Enhanced access to care for rural and disadvantaged patients may be a by-product of the high cost of a medical education

Four-year medical school tuition and fees are typically $50,000 to $100,000, and many students and young physicians are worried about their financial situations. In fact, 80 percent of generalist physicians surveyed last year said they obtained loans for all or part of their training, and 25 percent accepted scholarships, loan repayment plans, or similar programs that required medical practice commitments in return, according to a new study.

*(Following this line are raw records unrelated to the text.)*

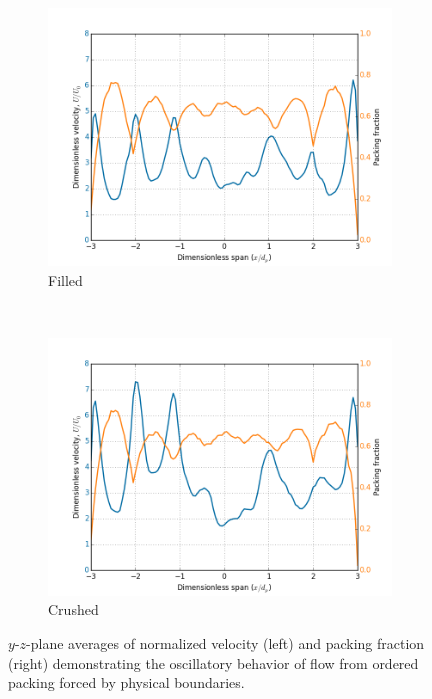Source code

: \begin{figure}[!ht]
    \centering
    \begin{subfigure}[b]{0.44\textwidth}
        \includegraphics[width = \textwidth]{figures/lbm/y-phi-v-profiles-filled.png}
        \caption{Filled}\label{fig:y-phi-v-profiles-filled}
    \end{subfigure}
    ~
    \begin{subfigure}[b]{0.44\textwidth}
        \includegraphics[width = \textwidth]{figures/lbm/y-phi-v-profiles-crushed.png}
        \caption{Crushed}\label{fig:y-phi-v-profiles-crushed}
    \end{subfigure}
    \caption{$y$-$z$-plane averages of normalized velocity (left) and packing fraction (right) demonstrating the oscillatory behavior of flow from ordered packing forced by physical boundaries.}\label{fig:y-phi-v-profiles}
\end{figure}


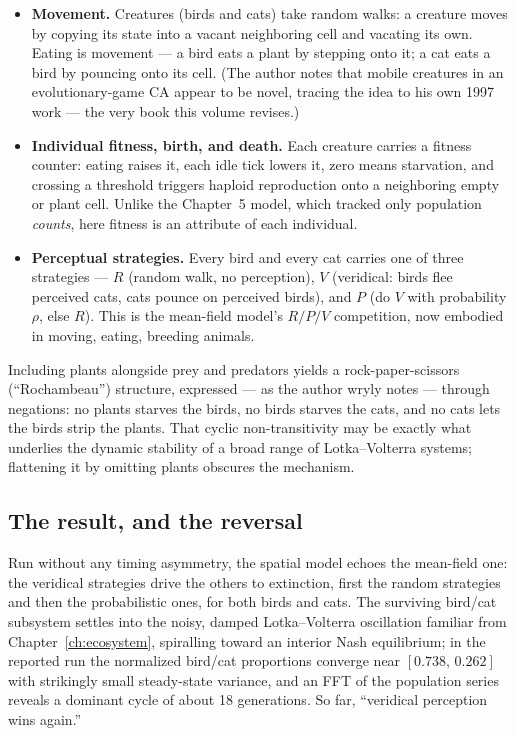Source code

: \begin{itemize}
\item \textbf{Movement.} Creatures (birds and cats) take random walks: a
  creature moves by copying its state into a vacant neighboring cell and
  vacating its own.  Eating is movement --- a bird eats a plant by
  stepping onto it; a cat eats a bird by pouncing onto its cell.  (The
  author notes that mobile creatures in an evolutionary-game CA appear
  to be novel, tracing the idea to his own 1997 work --- the very book
  this volume revises.)
\item \textbf{Individual fitness, birth, and death.} Each creature
  carries a fitness counter: eating raises it, each idle tick lowers it,
  zero means starvation, and crossing a threshold triggers haploid
  reproduction onto a neighboring empty or plant cell.  Unlike the
  Chapter~5 model, which tracked only population \emph{counts}, here
  fitness is an attribute of each individual.
\item \textbf{Perceptual strategies.} Every bird and every cat carries
  one of three strategies --- $R$ (random walk, no perception), $V$
  (veridical: birds flee perceived cats, cats pounce on perceived
  birds), and $P$ (do $V$ with probability $\rho$, else $R$).  This is
  the mean-field model's $R/P/V$ competition, now embodied in moving,
  eating, breeding animals.
\end{itemize}

Including plants alongside prey and predators yields a
rock-paper-scissors (``Rochambeau'') structure, expressed --- as the
author wryly notes --- through negations: no plants starves the birds,
no birds starves the cats, and no cats lets the birds strip the plants.
That cyclic non-transitivity may be exactly what underlies the dynamic
stability of a broad range of Lotka--Volterra systems; flattening it by
omitting plants obscures the mechanism.

\subsection*{The result, and the reversal}

Run without any timing asymmetry, the spatial model echoes the
mean-field one: the veridical strategies drive the others to extinction,
first the random strategies and then the probabilistic ones, for both
birds and cats.  The surviving bird/cat subsystem settles into the noisy,
damped Lotka--Volterra oscillation familiar from
Chapter~\ref{ch:ecosystem}, spiralling toward an interior Nash
equilibrium; in the reported run the normalized bird/cat proportions
converge near $[0.738,\, 0.262]$ with strikingly small steady-state
variance, and an FFT of the population series reveals a dominant cycle of
about 18 generations.  So far, ``veridical perception wins again.''

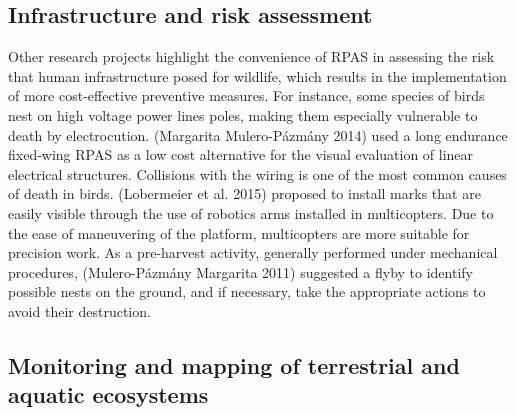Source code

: \documentclass[]{interact}
\theoremstyle{plain}%
\theoremstyle{definition}
\theoremstyle{remark}
\begin{document}


\subsection{Infrastructure and risk
assessment}\label{infrastructure-and-risk-assessment}

Other research projects highlight the convenience of RPAS in assessing
the risk that human infrastructure posed for wildlife, which results in
the implementation of more cost-effective preventive measures. For
instance, some species of birds nest on high voltage power lines poles,
making them especially vulnerable to death by electrocution. (Margarita
Mulero-Pázmány 2014) used a long endurance fixed-wing RPAS as a low cost
alternative for the visual evaluation of linear electrical structures.
Collisions with the wiring is one of the most common causes of death in
birds. (Lobermeier et al. 2015) proposed to install marks that are
easily visible through the use of robotics arms installed in
multicopters. Due to the ease of maneuvering of the platform,
multicopters are more suitable for precision work. As a pre-harvest
activity, generally performed under mechanical procedures,
(Mulero-Pázmány Margarita 2011) suggested a flyby to identify possible
nests on the ground, and if necessary, take the appropriate actions to
avoid their destruction.

\subsection{Monitoring and mapping of terrestrial and aquatic
ecosystems}\label{monitoring-and-mapping-of-terrestrial-and-aquatic-ecosystems}
\end{document}
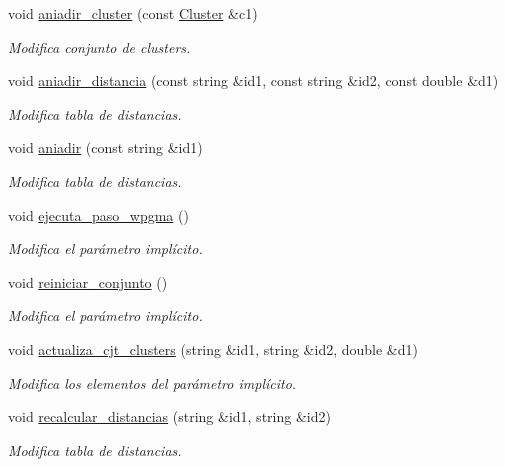 \begin{DoxyCompactItemize}
void \hyperlink{class_cjt___clusters_a24a17b55baa8d3aba4df83e9b61508fa}{aniadir\+\_\+cluster} (const \hyperlink{class_cluster}{Cluster} \&c1)
\begin{DoxyCompactList}\small\item\em Modifica conjunto de clusters. \end{DoxyCompactList}\item 
void \hyperlink{class_cjt___clusters_aa6b67053039c17daaa752db7ca9d62bb}{aniadir\+\_\+distancia} (const string \&id1, const string \&id2, const double \&d1)
\begin{DoxyCompactList}\small\item\em Modifica tabla de distancias. \end{DoxyCompactList}\item 
void \hyperlink{class_cjt___clusters_a8f2627ad9c0af787c781ec38be8a8171}{aniadir} (const string \&id1)
\begin{DoxyCompactList}\small\item\em Modifica tabla de distancias. \end{DoxyCompactList}\item 
void \hyperlink{class_cjt___clusters_a74ce6f42cecc4c26fea5a6ea21fa4123}{ejecuta\+\_\+paso\+\_\+wpgma} ()
\begin{DoxyCompactList}\small\item\em Modifica el parámetro implícito. \end{DoxyCompactList}\item 
void \hyperlink{class_cjt___clusters_a6ece0ade60c6bc9497f127b6ae0cfd23}{reiniciar\+\_\+conjunto} ()
\begin{DoxyCompactList}\small\item\em Modifica el parámetro implícito. \end{DoxyCompactList}\item 
void \hyperlink{class_cjt___clusters_a423d4312a548689125a245f32f4a87b5}{actualiza\+\_\+cjt\+\_\+clusters} (string \&id1, string \&id2, double \&d1)
\begin{DoxyCompactList}\small\item\em Modifica los elementos del parámetro implícito. \end{DoxyCompactList}\item 
void \hyperlink{class_cjt___clusters_a863e81011d5f5145a57e2e55470e89d4}{recalcular\+\_\+distancias} (string \&id1, string \&id2)
\begin{DoxyCompactList}\small\item\em Modifica tabla de distancias. \end{DoxyCompactList}\item 

\end{DoxyCompactItemize}

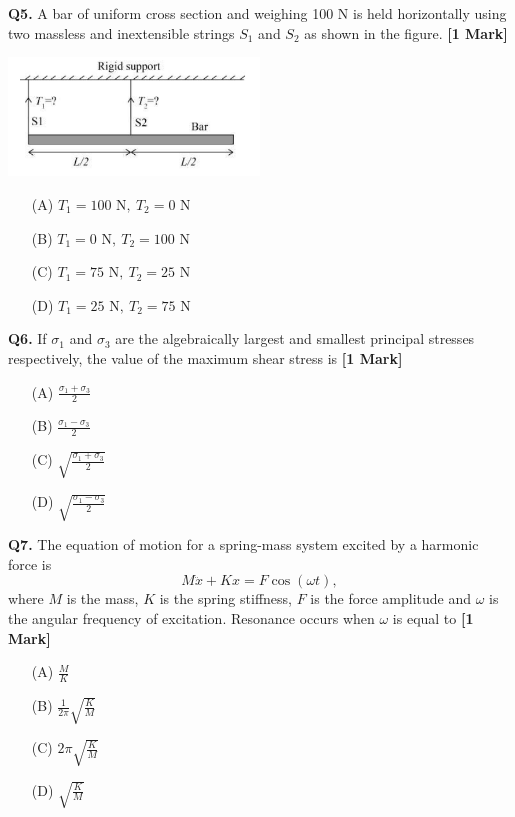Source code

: \documentclass[11pt]{article}
\newcommand{\questiona}[2]{
    \noindent\textbf{Q#2.} #1 \hfill \textbf{[1 Mark]}
}
\begin{document}
\questiona{A bar of uniform cross section and weighing 100 N is held horizontally using two massless and inextensible strings \( S_1 \) and \( S_2 \) as shown in the figure.}{5}
\begin{center}
\includegraphics[width=0.5\textwidth]{figures/5.png}
\end{center}
\begin{enumerate}
    \item[(A)] \( T_1 = 100 \text{ N},\ T_2 = 0 \text{ N} \)
    \item[(B)] \( T_1 = 0 \text{ N},\ T_2 = 100 \text{ N} \)
    \item[(C)] \( T_1 = 75 \text{ N},\ T_2 = 25 \text{ N} \)
    \item[(D)] \( T_1 = 25 \text{ N},\ T_2 = 75 \text{ N} \)
\end{enumerate}
\vspace{0.5cm}

\questiona{If \( \sigma_1 \) and \( \sigma_3 \) are the algebraically largest and smallest principal stresses respectively, the value of the maximum shear stress is}{6}
\begin{enumerate}
    \item[(A)] \( \frac{\sigma_1 + \sigma_3}{2} \)
    \item[(B)] \( \frac{\sigma_1 - \sigma_3}{2} \)
    \item[(C)] \( \sqrt{\frac{\sigma_1 + \sigma_3}{2}} \)
    \item[(D)] \( \sqrt{\frac{\sigma_1 - \sigma_3}{2}} \)
\end{enumerate}
\vspace{0.5cm}

\questiona{The equation of motion for a spring-mass system excited by a harmonic force is
\[
M \ddot{x} + Kx = F \cos(\omega t),
\]
where \( M \) is the mass, \( K \) is the spring stiffness, \( F \) is the force amplitude and \( \omega \) is the angular frequency of excitation. Resonance occurs when \( \omega \) is equal to}{7}
\begin{enumerate}
    \item[(A)] \( \frac{M}{K} \)
    \item[(B)] \( \frac{1}{2\pi} \sqrt{\frac{K}{M}} \)
    \item[(C)] \( 2\pi \sqrt{\frac{K}{M}} \)
    \item[(D)] \( \sqrt{\frac{K}{M}} \)
\end{enumerate}
\vspace{0.5cm}
\end{document}
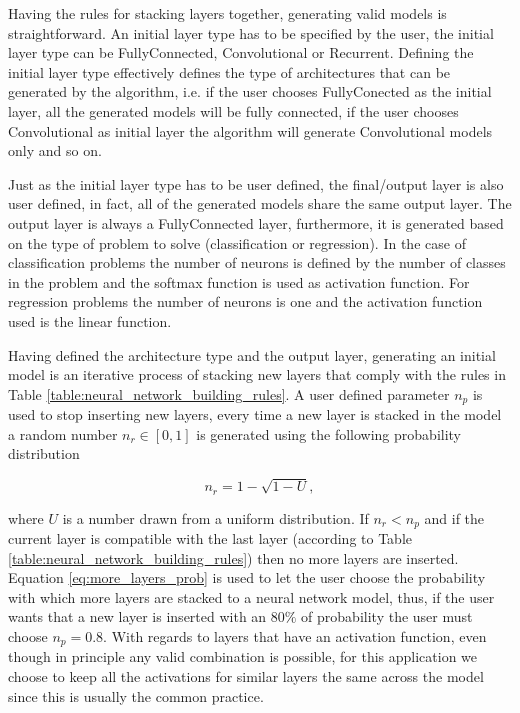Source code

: \documentclass[journal]{IEEEtran}
\begin{document}
Having the rules for stacking layers together, generating valid models is straightforward. An initial layer type has to be specified by the user, the initial layer type can be FullyConnected, Convolutional or Recurrent. Defining the initial layer type effectively defines the type of architectures that can be generated by the algorithm, i.e. if the user chooses FullyConected as the initial layer, all the generated models will be fully connected, if the user chooses Convolutional as initial layer the algorithm will generate Convolutional models only and so on.

Just as the initial layer type has to be user defined, the final/output layer is also user defined, in fact, all of the generated models share the same output layer. The output layer is always a FullyConnected layer, furthermore, it is generated based on the type of problem to solve (classification or regression). In the case of classification problems the number of neurons is defined by the number of classes in the problem and the softmax function is used as activation function. For regression problems the number of neurons is one and the activation function used is the linear function.

Having defined the architecture type and the output layer, generating an initial model is an iterative process of stacking new layers that comply with the rules in Table \ref{table:neural_network_building_rules}. A user defined parameter $n_p$ is used to stop inserting new layers, every time a new layer is stacked in the model a random number $n_r \in \left[0,1\right]$ is generated using the following probability distribution

\begin{equation}
n_r = 1 - \sqrt{1 - U},
\label{eq:more_layers_prob}
\end{equation}

where $U$ is a number drawn from a uniform distribution. If $n_r < n_p$ and if the current layer is compatible with the last layer (according to Table \ref{table:neural_network_building_rules}) then no more layers are inserted. Equation \ref{eq:more_layers_prob} is used to let the user choose the probability with which more layers are stacked to a neural network model, thus, if the user wants that a new layer is inserted with an $80\%$ of probability the user must choose $n_p = 0.8$. With regards to layers that have an activation function, even though in principle any valid combination is possible, for this application we choose to keep all the activations for similar layers the same across the model since this is usually the common practice. 
\end{document}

Since the high costs of medical training prompt these commitments to practice, usually in rural or disadvantaged areas, they promote care for rural and poor patients. However, these positive outcomes of the skyrocketing costs of medical education must be balanced against the negative consequences of discouraging some poor and minority students from pursuing medical careers, cautions Donald Pathman, M.D., M.P.H., of the University of North Carolina at Chapel Hill.

In the study supported by the Agency for Healthcare Research and Quality (HS09165), Dr. Pathman and his colleagues analyzed data from a 1999 mail survey of a national sample of 468 practicing family physicians, general internists, and pediatricians who graduated from U.S. medical schools in 1988 and 1992. The median debt after finishing medical school for doctors with educational loans was $60,000 in 1995 dollars. Nearly three-quarters (70 percent) of the doctors surveyed felt moderate to great financial concerns during medical school, 63 percent during residency, and 55 percent in the years following residency. Physicians who were serving practice commitments were nearly five times as likely to have such concerns as those who were not.

Physicians serving commitments in exchange for training cost support, compared with those without such obligations, were more likely to work in rural areas (33 percent vs. 7 percent) and provide care to more Medicaid-insured and uninsured patients (53 percent vs. 29 percent), but the two groups did not differ in their incomes ($99,600 vs. $93,800). For pediatricians and family physicians, but not internists, higher debt was associated with a greater reported percentage of Medicaid and uninsured patients, ranging from 23 percent for physicians without debt to 37 percent for those with debts over $90,000.

For more details, see "Medical training debt and service commitments: The rural consequences," by Dr. Pathman, Thomas R. Konrad, Ph.D., Tonya S. King, Ph.D., and others, in the summer 2000 Journal of Rural Health 16(3), pp. 264-272.